The Copyright Act states1 that copyright shall be infringed by a person who is not the owner or is not licensed, if that person reproduces the work in any manner or form.
There must of course be a causal connection between the work and the “copy”. The original work must be the source from which the alleged infringing work was derived.
This begs the question: what is a reproduction of, say, a piece of music or a book? Do you have to reproduce the whole work to infringe or can you take a part of the work and avoid infringement? Can I, for example, take a paragraph from a 300 page book and incorporate it in my own manuscript or article. Could I take a few bars from a piece of music and include them into my musical work?
Well the answer is not a simple one, it never is in law. Gleaned from case law, the principle is that it is the quality of what is taken that is important in determining if copyright is infringed, not the quantity.
In attempting to answer the questions posed above; if the paragraph or bars include the substantive, stand out or characterizing essence of the work (quality) then infringement is likely. You would probably avoid liability if you took from the work the mundane, common place or hackneyed interludes. Of course this is a subjective analysis and no two adjudicators on this issue will necessarily come to the same conclusion as to what constitutes the quality of the work in issue.

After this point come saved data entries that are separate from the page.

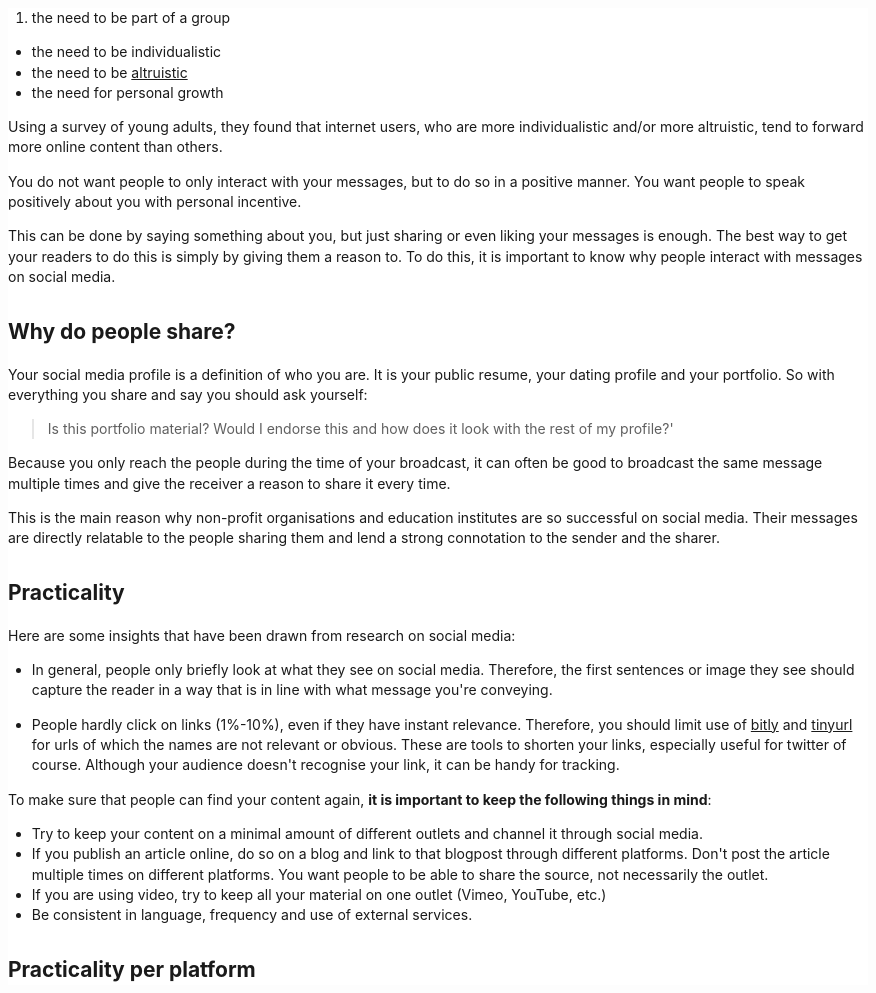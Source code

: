 1. the need to be part of a group
* the need to be individualistic
* the need to be [altruistic](http://dictionary.cambridge.org/dictionary/english/altruistic)
* the need for personal growth

Using a survey of young adults, they found that internet users, who are more individualistic and/or more altruistic, tend to forward more online content than others.

You do not want people to only interact with your messages, but to do so in a positive manner. You want people to speak positively about you with personal incentive.

This can be done by saying something about you, but just sharing or even liking your messages is enough. The best way to get your readers to do this is simply by giving them a reason to. To do this, it is important to know why people interact with messages on social media.

## Why do people share?

Your social media profile is a definition of who you are. It is your public resume, your dating profile and your portfolio. So with everything you share and say you should ask yourself:

> Is this portfolio material? Would I endorse this and how does it look with the rest of my profile?'

Because you only reach the people during the time of your broadcast, it can often be good to broadcast the same message multiple times and give the receiver a reason to share it every time.

This is the main reason why non-profit organisations and education institutes are so successful on social media. Their messages are directly relatable to the people sharing them and lend a strong connotation to the sender and the sharer.

## Practicality

Here are some insights that have been drawn from research on social media:

* In general, people only briefly look at what they see on social media. Therefore, the first sentences or image they see should capture the reader in a way that is in line with what message you're conveying.

* People hardly click on links (1%-10%), even if they have instant relevance. Therefore, you should limit use of [bitly](https://bitly.com/) and [tinyurl](http://tinyurl.com/) for urls of which the names are not relevant or obvious. These are tools to shorten your links, especially useful for twitter of course. Although your audience doesn't recognise your link, it can be handy for tracking.

To make sure that people can find your content again, **it is important to keep the following things in mind**:

* Try to keep your content on a minimal amount of different outlets and channel it through social media.
* If you publish an article online, do so on a blog and link to that blogpost through different platforms. Don't post the article multiple times on different platforms. You want people to be able to share the source, not necessarily the outlet.
* If you are using video, try to keep all your material on one outlet (Vimeo, YouTube, etc.)
* Be consistent in language, frequency and use of external services.

## Practicality per platform
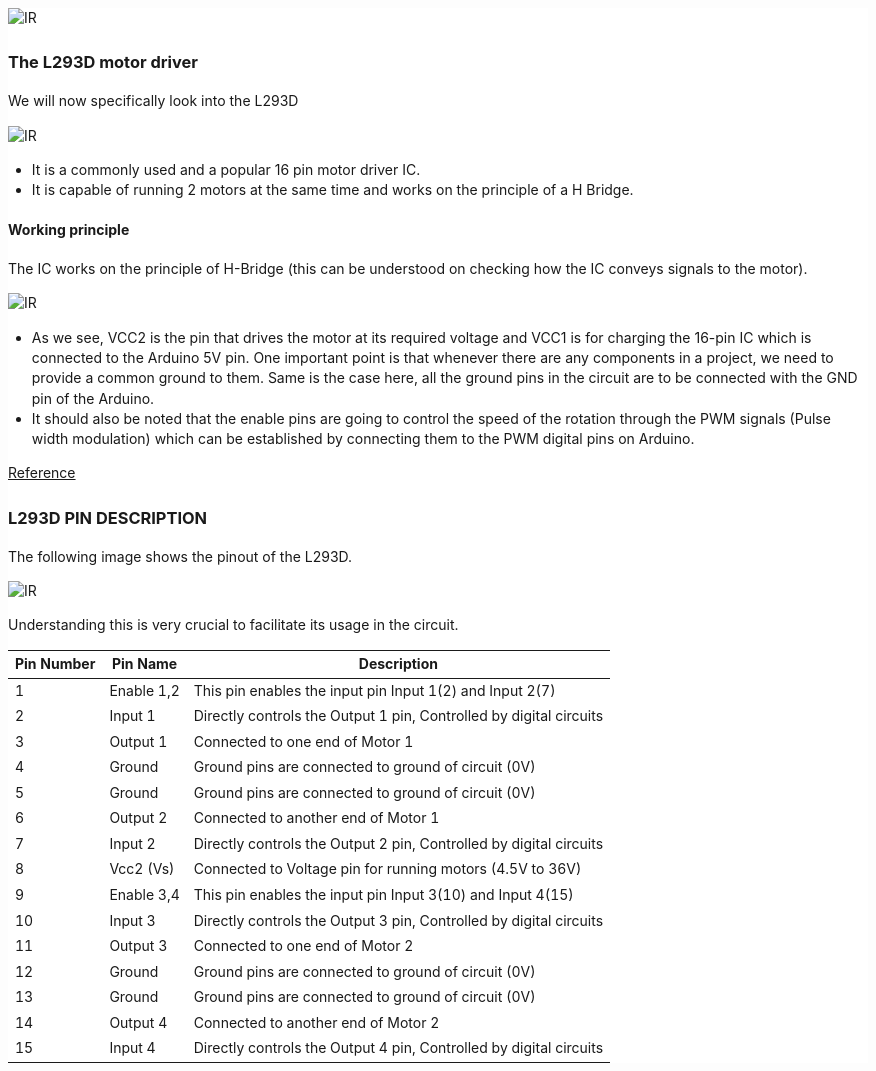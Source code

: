 <Image src="/static/assets/images/resources/Day3_Session1/motor_driver_1.png" alt="IR" width='500' height='500' />

### The L293D motor driver

We will now specifically look into the L293D

<Image src="/static/assets/images/resources/Day3_Session1/L293D_1.png" alt="IR" width='500' height='500' />

- It is a commonly used and a popular 16 pin motor driver IC.
- It is capable of running 2 motors at the same time and works on the principle of a H Bridge.

#### Working principle

The IC works on the principle of H-Bridge (this can be understood on checking how the IC conveys signals to the motor).

<Image src="/static/assets/images/resources/Day3_Session1/L293D_working.png" alt="IR" width='500' height='500' />

- As we see, VCC2 is the pin that drives the motor at its required voltage and VCC1 is for charging the 16-pin IC which is connected to the Arduino 5V pin. One important point is that whenever there are any components in a project, we need to provide a common ground to them. Same is the case here, all the ground pins in the circuit are to be connected with the GND pin of the Arduino.
- It should also be noted that the enable pins are going to control the speed of the rotation through the PWM signals (Pulse width modulation) which can be established by connecting them to the PWM digital pins on Arduino.

[Reference](https://components101.com/articles/what-is-motor-driver-h-bridge-topology-and-direction-control)

### L293D PIN DESCRIPTION

The following image shows the pinout of the L293D.

<Image src="/static/assets/images/resources/Day3_Session1/L293D_pins.png" alt="IR" width='500' height='500' />

Understanding this is very crucial to facilitate its usage in the circuit.

| Pin Number | Pin Name   | Description                                                        |
| ---------- | ---------- | ------------------------------------------------------------------ |
| 1          | Enable 1,2 | This pin enables the input pin Input 1(2) and Input 2(7)           |
| 2          | Input 1    | Directly controls the Output 1 pin, Controlled by digital circuits |
| 3          | Output 1   | Connected to one end of Motor 1                                    |
| 4          | Ground     | Ground pins are connected to ground of circuit (0V)                |
| 5          | Ground     | Ground pins are connected to ground of circuit (0V)                |
| 6          | Output 2   | Connected to another end of Motor 1                                |
| 7          | Input 2    | Directly controls the Output 2 pin, Controlled by digital circuits |
| 8          | Vcc2 (Vs)  | Connected to Voltage pin for running motors (4.5V to 36V)          |
| 9          | Enable 3,4 | This pin enables the input pin Input 3(10) and Input 4(15)         |
| 10         | Input 3    | Directly controls the Output 3 pin, Controlled by digital circuits |
| 11         | Output 3   | Connected to one end of Motor 2                                    |
| 12         | Ground     | Ground pins are connected to ground of circuit (0V)                |
| 13         | Ground     | Ground pins are connected to ground of circuit (0V)                |
| 14         | Output 4   | Connected to another end of Motor 2                                |
| 15         | Input 4    | Directly controls the Output 4 pin, Controlled by digital circuits |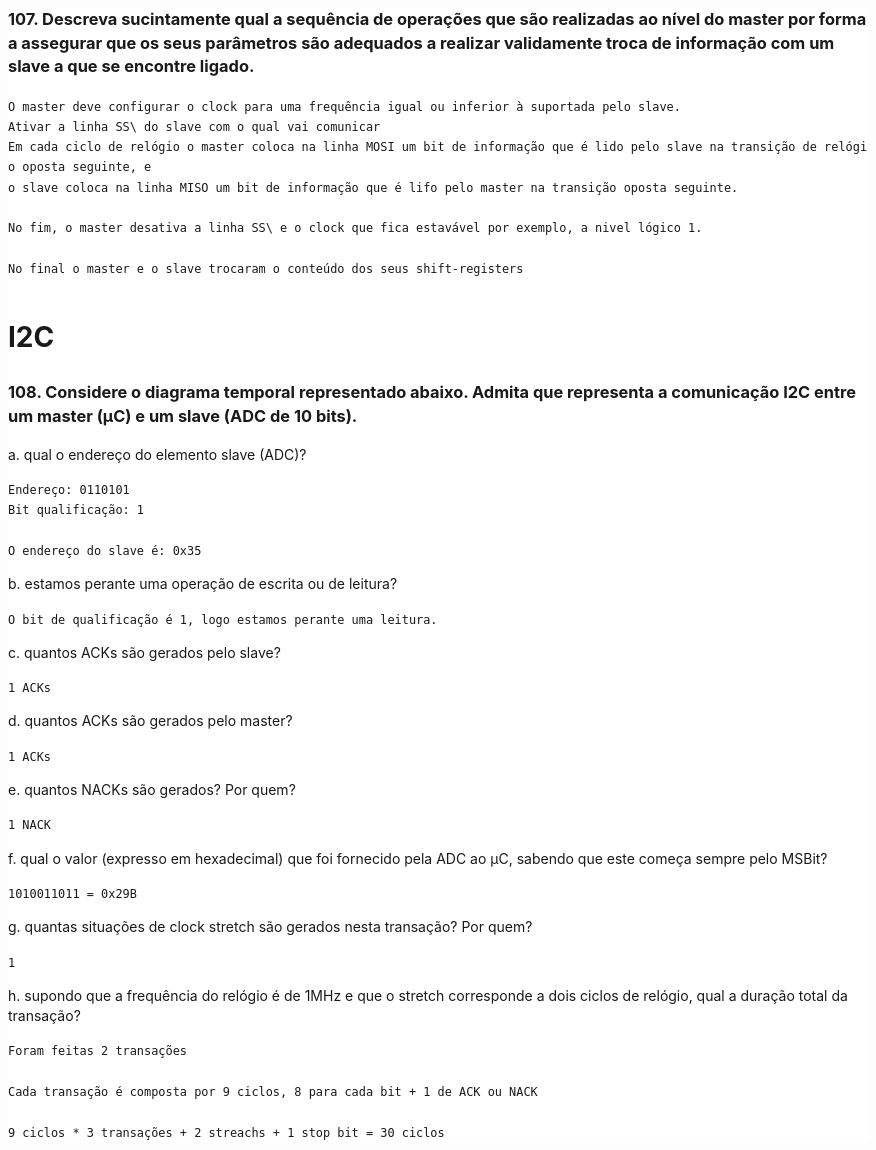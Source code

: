 ###  107. Descreva sucintamente qual a sequência de operações que são realizadas ao nível do master por forma a assegurar que os seus parâmetros são adequados a realizar validamente troca de informação com um slave a que se encontre ligado. 
```
O master deve configurar o clock para uma frequência igual ou inferior à suportada pelo slave.
Ativar a linha SS\ do slave com o qual vai comunicar
Em cada ciclo de relógio o master coloca na linha MOSI um bit de informação que é lido pelo slave na transição de relógio oposta seguinte, e 
o slave coloca na linha MISO um bit de informação que é lifo pelo master na transição oposta seguinte.

No fim, o master desativa a linha SS\ e o clock que fica estavável por exemplo, a nivel lógico 1.

No final o master e o slave trocaram o conteúdo dos seus shift-registers
```


# I2C

### 108. Considere o diagrama temporal representado abaixo. Admita que representa a comunicação I2C entre um master (µC) e um slave (ADC de 10 bits).
a. qual o endereço do elemento slave (ADC)?
```
Endereço: 0110101 
Bit qualificação: 1

O endereço do slave é: 0x35
```
b. estamos perante uma operação de escrita ou de leitura?
```
O bit de qualificação é 1, logo estamos perante uma leitura.
```
c. quantos ACKs são gerados pelo slave?
```
1 ACKs
```
d. quantos ACKs são gerados pelo master?
```
1 ACKs
```
e. quantos NACKs são gerados? Por quem?
```
1 NACK
```
f. qual o valor (expresso em hexadecimal) que foi fornecido pela ADC ao µC, sabendo que este começa sempre pelo MSBit?
```
1010011011 = 0x29B
```
g. quantas situações de clock stretch são gerados nesta transação? Por quem?
```
1
```
h. supondo que a frequência do relógio é de 1MHz e que o stretch corresponde a dois ciclos de relógio, qual a duração total da transação? 
```
Foram feitas 2 transações

Cada transação é composta por 9 ciclos, 8 para cada bit + 1 de ACK ou NACK

9 ciclos * 3 transações + 2 streachs + 1 stop bit = 30 ciclos

```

It would be, however, logical to assume that the shorter the copied extract is, the less likely that the extract contains a qualitative part of the work.
This issue came before our courts recently in Moneyweb (Pty) Ltd vs. Media 24 Limited.
The presiding judge approved the test (laid down in an earlier case) that it is not necessary for a plaintiff in an infringement proceeding to prove the reproduction of the whole work: it is sufficient if a substantial part of the work has been reproduced. And, In order for there to have been infringement of copyright in an original work it must be shown that there is sufficient objective similarity between the alleged infringed work and the original work, or a substantial part thereof.
Before the court were seven articles published on Moneyweb’s website which Moneyweb alleged Fin24 copied by publishing counterpart articles on their website between 5 to 7 hours later.
The court analyzed each of these articles first for originality and found that only three of the articles, articles 5, 6 and 7 were original and therefore qualify as a work deserving of copyright protection. The other articles failed to qualify.
In determining whether a substantial part of the work has been reproduced, the court’s approach was consistent with the precedent mentioned above which was to take a value judgment based on the work as a whole, focusing more on the quality of what has been taken rather than the quantity.
It was common cause that no verbatim copying occurred, Fin24 conceded to reproducing part of each article, but argued that the taken part was not a substantial part.
In the end, after a painstaking comparative analysis of each of the articles, the court ruled that Fin24 had indeed reproduced article 5 as much of the Fin24 version was a word-for-word copy that was released a mere 7 hours after the release of article 5 and, in addition, what was copied was substantive, it included the essence or core of article 5.
As for Moneyweb’s article 6, the court found this article not to have been reproduced by Fin 24. In reaching this decision the court concluded that very little quantity of article 6 was copied and this copied quantity did not include anything qualitative.
Finally, the court also concluded that Moneyweb’s article 7 was not reproduced. Although many parts of the Fin24 article were word-for-word extracts, these extracts were a small part of a lengthy article that held no conclusions or summaries and therefore did not constitute the heart of the Moneyweb article.